ともに全国制覇を経験している強豪同士の激突
1月9日にノエビアスタジアム神戸で行なわれた第30回全日本高校女子サッカー選手権の決勝戦。兵庫の日ノ本学園は7大会ぶり4度目の優勝を、鹿児島の神村学園は16大会ぶり3度目の優勝を目指して決勝に進出。ともに全国制覇を経験している強豪同士の激突となった。


日ノ本学園のキャプテン・MF箕輪千慧(3年)と、神村学園のキャプテン・MF愛川陽菜(3年)は、揃ってINAC神戸レオネッサへの入団が内定、同じユニフォームを着る仲間となる2人。
神村学園のキックオフで始まった試合は、早々に日ノ本のキャプテン・箕輪が右サイドからシュートを試みる。神村もまた、前半3分にコーナーキックのチャンスを得たがゴールは奪えない。

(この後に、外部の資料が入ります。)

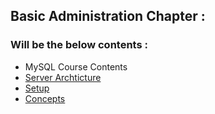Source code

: ## Basic Administration Chapter :

### Will be the below contents :
- MySQL Course Contents
- [Server Archticture](https://github.com/AlyRagab/databases-for-devops/blob/master/mysql/1-basic-administration/1-%20database-archticture.md)
- [Setup](https://github.com/AlyRagab/databases-for-devops/blob/master/mysql/1-basic-administration/2-%20setup.md)
- [Concepts](https://github.com/AlyRagab/databases-for-devops/blob/master/mysql/1-basic-administration/3-%20DDL-DML.md)
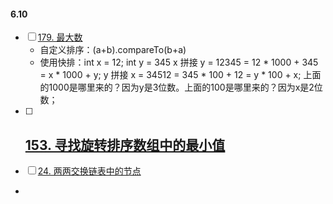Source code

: #### 6.10
- [ ] [179. 最大数](https://leetcode.cn/problems/largest-number)
	- 自定义排序：(a+b).compareTo(b+a)
	- 使用快排：int x = 12; int y = 345 x 拼接 y = 12345 = 12 * 1000 + 345 = x * 1000 + y; y 拼接 x = 34512 = 345 * 100 + 12 = y * 100 + x; 上面的1000是哪里来的？因为y是3位数。上面的100是哪里来的？因为x是2位数；
- [ ] [153. 寻找旋转排序数组中的最小值](https://leetcode.cn/problems/find-minimum-in-rotated-sorted-array)
	- 
- [ ] [24. 两两交换链表中的节点](https://leetcode.cn/problems/swap-nodes-in-pairs)

- 
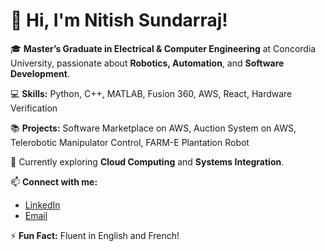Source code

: # 👋 Hi, I'm Nitish Sundarraj!

🎓 **Master’s Graduate in Electrical & Computer Engineering** at Concordia University, passionate about **Robotics, Automation**, and **Software Development**.  

💻 **Skills:** Python, C++, MATLAB, Fusion 360, AWS, React, Hardware Verification 

📚 **Projects:** Software Marketplace on AWS, Auction System on AWS, Telerobotic Manipulator Control, FARM-E Plantation Robot  

🚀 Currently exploring **Cloud Computing** and **Systems Integration**.  

📫 **Connect with me:**  
- [LinkedIn](https://www.linkedin.com/in/sundarrajnithish/)  
- [Email](mailto:sundarrajnithishca@icloud.com)  

⚡ **Fun Fact:** Fluent in English and French!
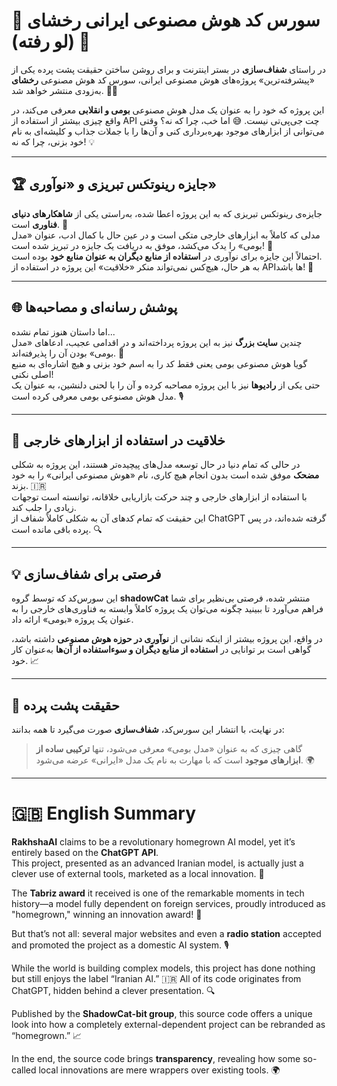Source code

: # 🤖 سورس کد هوش مصنوعی ایرانی رخشای (لو رفته) 🚨

در راستای **شفاف‌سازی** در بستر اینترنت و برای روشن ساختن حقیقت پشت پرده یکی از «پیشرفته‌ترین» پروژه‌های هوش مصنوعی ایرانی، سورس کد هوش مصنوعی **رخشای** به‌زودی منتشر خواهد شد. 🕵️‍♂️

این پروژه که خود را به عنوان یک مدل هوش مصنوعی **بومی و انقلابی** معرفی می‌کند، در واقع چیزی بیشتر از استفاده از API چت جی‌پی‌تی نیست. 😅 اما خب، چرا که نه؟ وقتی می‌توانی از ابزارهای موجود بهره‌برداری کنی و آن‌ها را با جملات جذاب و کلیشه‌ای به نام خود بزنی، چرا که نه! 💡

---

## 🏆 جایزه رینوتکس تبریزی و «نوآوری»

جایزه‌ی رینوتکس تبریزی که به این پروژه اعطا شده، به‌راستی یکی از **شاهکارهای دنیای فناوری** است. 🤯  
مدلی که کاملاً به ابزارهای خارجی متکی است و در عین حال با کمال ادب، عنوان «مدل بومی» را یدک می‌کشد، موفق به دریافت یک جایزه در تبریز شده است! 🏅  
احتمالاً این جایزه برای نوآوری در **استفاده از منابع دیگران به عنوان منابع خود** بوده است.  
به هر حال، هیچ‌کس نمی‌تواند منکر «خلاقیت» این پروژه در استفاده از APIها باشد! 🔧

---

## 🌐 پوشش رسانه‌ای و مصاحبه‌ها

اما داستان هنوز تمام نشده...  
چندین **سایت بزرگ** نیز به این پروژه پرداخته‌اند و در اقدامی عجیب، ادعاهای «مدل بومی» بودن آن را پذیرفته‌اند. 🤨  
گویا هوش مصنوعی بومی یعنی فقط کد را به اسم خود بزنی و هیچ اشاره‌ای به منبع اصلی نکنی!  
حتی یکی از **رادیوها** نیز با این پروژه مصاحبه کرده و آن را با لحنی دلنشین، به عنوان یک مدل هوش مصنوعی بومی معرفی کرده است. 🎙️

---

## 🧠 خلاقیت در استفاده از ابزارهای خارجی

در حالی که تمام دنیا در حال توسعه مدل‌های پیچیده‌تر هستند، این پروژه به شکلی **مضحک** موفق شده است بدون انجام هیچ کاری، نام «هوش مصنوعی ایرانی» را به خود بزند. 🇮🇷  
با استفاده از ابزارهای خارجی و چند حرکت بازاریابی خلاقانه، توانسته است توجهات زیادی را جلب کند.  
این حقیقت که تمام کدهای آن به شکلی کاملاً شفاف از ChatGPT گرفته شده‌اند، در پس پرده باقی مانده است. 🔍

---

## 💡 فرصتی برای شفاف‌سازی

این سورس‌کد که توسط گروه **shadowCat** منتشر شده، فرصتی بی‌نظیر برای شما فراهم می‌آورد تا ببینید چگونه می‌توان یک پروژه کاملاً وابسته به فناوری‌های خارجی را به عنوان یک پروژه «بومی» ارائه داد.  

در واقع، این پروژه بیشتر از اینکه نشانی از **نوآوری در حوزه هوش مصنوعی** داشته باشد، گواهی است بر توانایی در **استفاده از منابع دیگران و سوء‌استفاده از آن‌ها** به‌عنوان کار خود. 📈

---

## 🧐 حقیقت پشت پرده

در نهایت، با انتشار این سورس‌کد، **شفاف‌سازی** صورت می‌گیرد تا همه بدانند:

> گاهی چیزی که به عنوان «مدل بومی» معرفی می‌شود، تنها **ترکیبی ساده از ابزارهای موجود** است که با مهارت به نام یک مدل «ایرانی» عرضه می‌شود. 🌍

---

# 🇬🇧 English Summary

**RakhshaAI** claims to be a revolutionary homegrown AI model, yet it’s entirely based on the **ChatGPT API**.  
This project, presented as an advanced Iranian model, is actually just a clever use of external tools, marketed as a local innovation. 🧠

The **Tabriz award** it received is one of the remarkable moments in tech history—a model fully dependent on foreign services, proudly introduced as "homegrown," winning an innovation award! 🏅

But that’s not all: several major websites and even a **radio station** accepted and promoted the project as a domestic AI system. 🎙️

While the world is building complex models, this project has done nothing but still enjoys the label “Iranian AI.” 🇮🇷 All of its code originates from ChatGPT, hidden behind a clever presentation. 🔍

Published by the **ShadowCat-bit group**, this source code offers a unique look into how a completely external-dependent project can be rebranded as “homegrown.” 📈

In the end, the source code brings **transparency**, revealing how some so-called local innovations are mere wrappers over existing tools. 🌍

7日間で5試合目というタフなスケジュールだが、両チームの選手の動きの良さは、これまでと変わらない。
客席では、ベンチに入れなかった両校の部員がピッチの選手たちを応援。2年前、この地での決勝戦で破れ去った神村学園のOGたちもスタンドに駆けつけ、熱い視線を注いでいた。
前半38分、神村にアクシデントが発生。守備陣をまとめてきたDF井手口怜央(2年)が左腕を負傷して交代。センターバックを1人欠く中、寺師有太監督は、右膝十字靭帯の重傷から復帰したばかりの攻撃的MF稲田雛(3年)を投入。
両チームにチャンスがあり、緊迫した攻防が繰り広げられるものの、両チーム無得点で前半終了。
後半戦がスタートし、互いにゴールに迫るチャンスが増えてきたところ、後半20分、途中出場の神村・稲田が、相手陣内の右タッチライン際でボールを奪うと、そのままゴールへ向かう。エリア右に入ったところから、得意の左足で強烈なシュートを放ち、ゴール左上隅の完璧なコースへと突き刺した。
さらに攻勢に出た神村は後半40分、MF川浪実歩(3年)のスルーパスを受けたキャプテン・愛川がゴール前に抜け出し、GKと1対1の状況で冷静にグラウンダーシュートを決めた。
優勝が見えてきた神村は、後半のアディショナルタイムにも、MF三冨りりか(1年)が4試合連続となるゴールを決めて、決定的な3点目を挙げた。
今大会、攻撃力ナンバーワンと評された神村学園が16年ぶり3回目の日本一に輝くとともに、チーム史上初めて、夏のインターハイと合わせて夏冬連覇の2冠を達成した。